**Your instructions:**
Find the string "from" in the listing and report every line that has it.

**Given entries:**
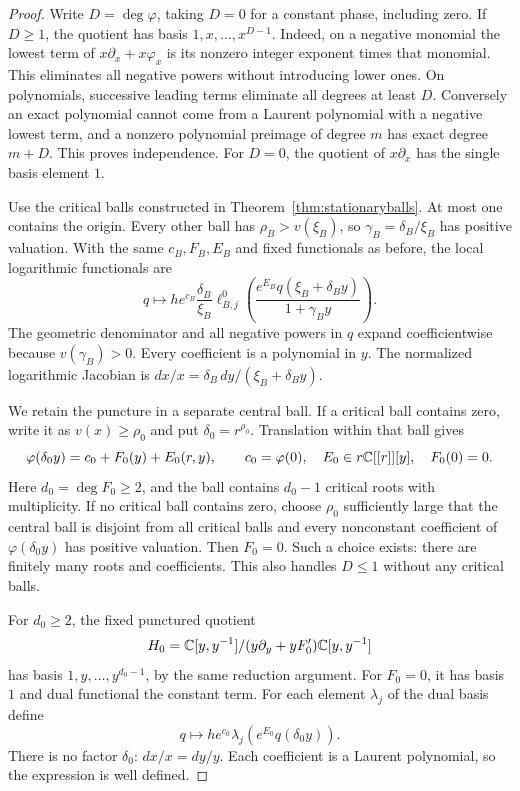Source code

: \begin{proof}
Write $D=\deg\varphi$, taking $D=0$ for a constant phase, including
zero. If $D\geq1$, the quotient has basis
$1,x,\ldots,x^{D-1}$. Indeed, on a negative monomial the lowest term
of $x\partial_x+x\varphi_x$ is its nonzero integer exponent times
that monomial. This eliminates all negative powers without introducing
lower ones. On polynomials, successive leading terms eliminate all
degrees at least $D$. Conversely an exact polynomial cannot come
from a Laurent polynomial with a negative lowest term, and a nonzero
polynomial preimage of degree $m$ has exact degree $m+D$.
This proves independence. For $D=0$, the quotient of $x\partial_x$
has the single basis element $1$.

Use the critical balls constructed in Theorem~\ref{thm:stationaryballs}.
At most one contains the origin. Every other ball has
$\rho_B>v(\xi_B)$, so $\gamma_B=\delta_B/\xi_B$ has positive
valuation. With the same $c_B,F_B,E_B$ and fixed functionals as before,
the local logarithmic functionals are
\begin{equation}\label{eq:puncturedaway}
 q\longmapsto h e^{c_B}\frac{\delta_B}{\xi_B}
  \ell^0_{B,j}\!\left(
      \frac{e^{E_B}q(\xi_B+\delta_B y)}{1+\gamma_B y}\right).
\end{equation}
The geometric denominator and all negative powers in $q$ expand
coefficientwise because $v(\gamma_B)>0$. Every coefficient is a
polynomial in $y$. The normalized logarithmic Jacobian is
$dx/x=\delta_B\,dy/(\xi_B+\delta_B y)$.

We retain the puncture in a separate central ball. If a critical
ball contains zero, write it as $v(x)\geq\rho_0$ and put
$\delta_0=r^{\rho_0}$. Translation within that ball gives
\[
 \varphi(\delta_0 y)=c_0+F_0(y)+E_0(r,y),\qquad
 c_0=\varphi(0),\quad E_0\in r\mathbb C[[r]][y],\quad F_0(0)=0.
\]
Here $d_0=\deg F_0\geq2$, and the ball contains $d_0-1$
critical roots with multiplicity. If no critical ball contains zero,
choose $\rho_0$ sufficiently large that the central ball is disjoint
from all critical balls and every nonconstant coefficient of
$\varphi(\delta_0 y)$ has positive valuation. Then $F_0=0$.
Such a choice exists: there are finitely many roots and coefficients.
This also handles $D\leq1$ without any critical balls.

For $d_0\geq2$, the fixed punctured quotient
\[
 H_0=\mathbb C[y,y^{-1}]/(y\partial_y+yF_0')\mathbb C[y,y^{-1}]
\]
has basis $1,y,\ldots,y^{d_0-1}$, by the same reduction argument.
For $F_0=0$, it has basis $1$ and dual functional the constant term.
For each element $\lambda_j$ of the dual basis define
\begin{equation}\label{eq:puncturedcentral}
 q\longmapsto h e^{c_0}\lambda_j
                   \!\left(e^{E_0}q(\delta_0 y)\right).
\end{equation}
There is no factor $\delta_0$: $dx/x=dy/y$. Each coefficient is
a Laurent polynomial, so the expression is well defined.


\end{proof}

**Task result:**
from a Laurent polynomial with a negative lowest term, and a nonzero
from all critical balls and every nonconstant coefficient of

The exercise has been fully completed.